Although seven workers have reportedly become mentally unstable as a result of the abuse, the government has taken no effective preventive measures, he said.

Criticising “government inaction” in the return of abused female domestic workers from the Middle East, Transparency International Bangladesh (TIB), recently demanded the government take immediate action to stop such injustices and ensure the accountability of the agencies concerned.

TIB Executive Director Dr Iftekharuzzaman said: “The of the Abused workers returning from the Middle East reflects the absence of good governance in the overseas recruitment sector, as well as the inaction of authorities concerned, and the lack of their responsiveness to women’s rights.”

Rupali, 26, who hails from Chandpur’s Matlab upazila, returned home on June 30. She went to Saudi Arabia two years ago, but stopped sending back her wages 10 months into her employment, said her mother Fatima Khatun.

She came back for a vacation after staying there for 14 months, and returned this time mentally unstable, Fatima said. “She now talks incoherently.”

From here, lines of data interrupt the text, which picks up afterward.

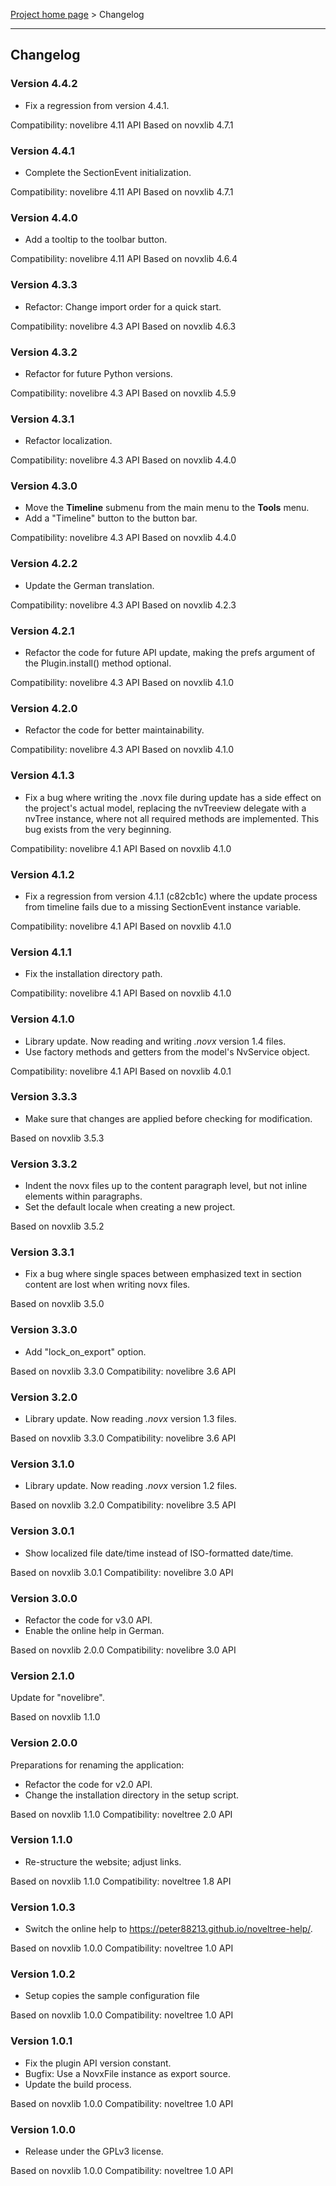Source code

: [Project home page](../) > Changelog

------------------------------------------------------------------------

## Changelog


### Version 4.4.2

- Fix a regression from version 4.4.1.

Compatibility: novelibre 4.11 API
Based on novxlib 4.7.1

### Version 4.4.1

- Complete the SectionEvent initialization.

Compatibility: novelibre 4.11 API
Based on novxlib 4.7.1

### Version 4.4.0

- Add a tooltip to the toolbar button.

Compatibility: novelibre 4.11 API
Based on novxlib 4.6.4

### Version 4.3.3

- Refactor: Change import order for a quick start.

Compatibility: novelibre 4.3 API
Based on novxlib 4.6.3

### Version 4.3.2

- Refactor for future Python versions.

Compatibility: novelibre 4.3 API
Based on novxlib 4.5.9

### Version 4.3.1

- Refactor localization.

Compatibility: novelibre 4.3 API
Based on novxlib 4.4.0

### Version 4.3.0

- Move the **Timeline** submenu from the main menu to the **Tools** menu.
- Add a "Timeline" button to the button bar.

Compatibility: novelibre 4.3 API
Based on novxlib 4.4.0

### Version 4.2.2

- Update the German translation.

Compatibility: novelibre 4.3 API
Based on novxlib 4.2.3

### Version 4.2.1

- Refactor the code for future API update,
  making the prefs argument of the Plugin.install() method optional.

Compatibility: novelibre 4.3 API
Based on novxlib 4.1.0

### Version 4.2.0

- Refactor the code for better maintainability.

Compatibility: novelibre 4.3 API
Based on novxlib 4.1.0

### Version 4.1.3

- Fix a bug where writing the .novx file during update has a side effect 
  on the project's actual model, replacing the nvTreeview delegate with 
  a nvTree instance, where not all required methods are implemented. 
  This bug exists from the very beginning. 

Compatibility: novelibre 4.1 API
Based on novxlib 4.1.0

### Version 4.1.2

- Fix a regression from version 4.1.1 (c82cb1c) where the update process 
  from timeline fails due to a missing SectionEvent instance variable.

Compatibility: novelibre 4.1 API
Based on novxlib 4.1.0

### Version 4.1.1

- Fix the installation directory path.

Compatibility: novelibre 4.1 API
Based on novxlib 4.1.0

### Version 4.1.0

- Library update. Now reading and writing *.novx* version 1.4 files.
- Use factory methods and getters from the model's NvService object.

Compatibility: novelibre 4.1 API
Based on novxlib 4.0.1

### Version 3.3.3

- Make sure that changes are applied before checking for modification.

Based on novxlib 3.5.3

### Version 3.3.2

- Indent the novx files up to the content paragraph level, but not
inline elements within paragraphs.
- Set the default locale when creating a new project.

Based on novxlib 3.5.2

### Version 3.3.1

- Fix a bug where single spaces between emphasized text in section content are lost when writing novx files.

Based on novxlib 3.5.0

### Version 3.3.0

- Add "lock_on_export" option.

Based on novxlib 3.3.0
Compatibility: novelibre 3.6 API

### Version 3.2.0

- Library update. Now reading *.novx* version 1.3 files.

Based on novxlib 3.3.0
Compatibility: novelibre 3.6 API

### Version 3.1.0

- Library update. Now reading *.novx* version 1.2 files.

Based on novxlib 3.2.0
Compatibility: novelibre 3.5 API

### Version 3.0.1

- Show localized file date/time instead of ISO-formatted date/time.

Based on novxlib 3.0.1
Compatibility: novelibre 3.0 API

### Version 3.0.0

- Refactor the code for v3.0 API.
- Enable the online help in German.

Based on novxlib 2.0.0
Compatibility: novelibre 3.0 API

### Version 2.1.0

Update for "novelibre".

Based on novxlib 1.1.0

### Version 2.0.0

Preparations for renaming the application:
- Refactor the code for v2.0 API.
- Change the installation directory in the setup script.

Based on novxlib 1.1.0
Compatibility: noveltree 2.0 API

### Version 1.1.0

- Re-structure the website; adjust links.

Based on novxlib 1.1.0
Compatibility: noveltree 1.8 API

### Version 1.0.3

- Switch the online help to https://peter88213.github.io/noveltree-help/.

Based on novxlib 1.0.0
Compatibility: noveltree 1.0 API

### Version 1.0.2

- Setup copies the sample configuration file

Based on novxlib 1.0.0
Compatibility: noveltree 1.0 API

### Version 1.0.1

- Fix the plugin API version constant.
- Bugfix: Use a NovxFile instance as export source.
- Update the build process.

Based on novxlib 1.0.0
Compatibility: noveltree 1.0 API

### Version 1.0.0

- Release under the GPLv3 license.

Based on novxlib 1.0.0
Compatibility: noveltree 1.0 API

Tania, 21, from Dhaka, told UNB she returned home one month ago as her employer used to abuse her both physically and sexually – hitting her if she did not comply with his wishes.

She added that she had tried to tell her employer’s wife everything, but could not do so out of fear.

Hailing from Sylhet, Rehana, 30, who returned home three months ago, said she was employed at a Saudi home for nine months, but she received wages for the first three months only and nothing afterwards.

She also said they did not let her eat or rest properly. She spent Tk1.5 lakh to go to Saudi Arabia.

Bangladesh Association of International Recruiting Agencies (Baira) Joint Secretary, General Shameem Ahmed Chowdhury Noman, said that Bangladesh started sending female workers to Saudi Arabia towards the end of 2015.

There are currently 215,000 female workers in KSA, and 500-600 more workers go there every day, he added.

Refuting the allegations of returning workers, he said: “First of all, female workers are sent to Saudi Arabia free of cost, but they have to sign a bond stating they will not return to Bangladesh in the first two years.”

“Some want to return home without any valid reason and they themselves have to bear the cost of coming back, about Tk2 lakh. In order to return as soon as possible, they raise allegations of abuse and non-payment of wages” he said, adding that the government later pressures the recruiting agencies to bear the cost of return.

The allegations of workers are fabricated, Noman claimed.

Citing sources from the Bangladesh Embassy and Expatriates’ Welfare Ministry, he said the percentage of workers who are abused is 0.03%.